Your instructions:
When you copy the data, keep every line exactly as written and skip the pictures.

* * * * * * * * *

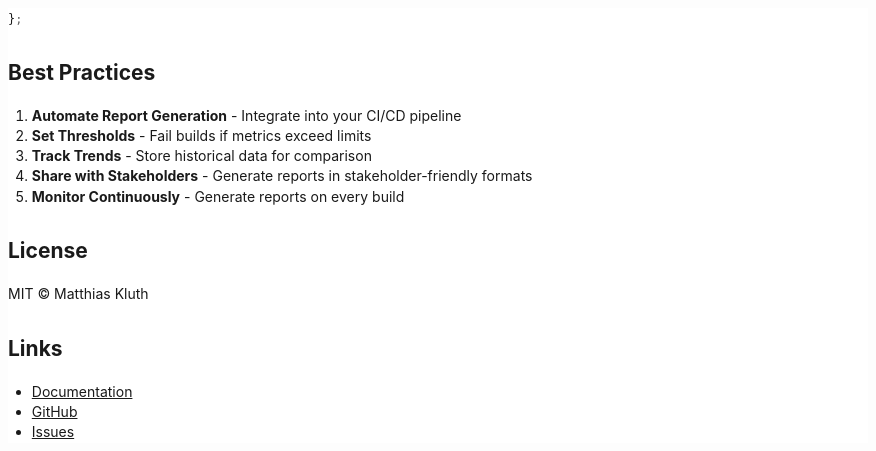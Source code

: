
 ```javascript
};
```

## Best Practices

1. **Automate Report Generation** - Integrate into your CI/CD pipeline
2. **Set Thresholds** - Fail builds if metrics exceed limits
3. **Track Trends** - Store historical data for comparison
4. **Share with Stakeholders** - Generate reports in stakeholder-friendly formats
5. **Monitor Continuously** - Generate reports on every build

## License

MIT © Matthias Kluth

## Links

- [Documentation](https://kluth.github.io/solidum)
- [GitHub](https://github.com/kluth/solidum)
- [Issues](https://github.com/kluth/solidum/issues)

* * * * * * * * *

Task result:
Source code

:
 ```javascript
};
```

## Best Practices

1. **Automate Report Generation** - Integrate into your CI/CD pipeline
2. **Set Thresholds** - Fail builds if metrics exceed limits
3. **Track Trends** - Store historical data for comparison
4. **Share with Stakeholders** - Generate reports in stakeholder-friendly formats
5. **Monitor Continuously** - Generate reports on every build

## License

MIT © Matthias Kluth

## Links

- [Documentation](https://kluth.github.io/solidum)
- [GitHub](https://github.com/kluth/solidum)
- [Issues](https://github.com/kluth/solidum/issues)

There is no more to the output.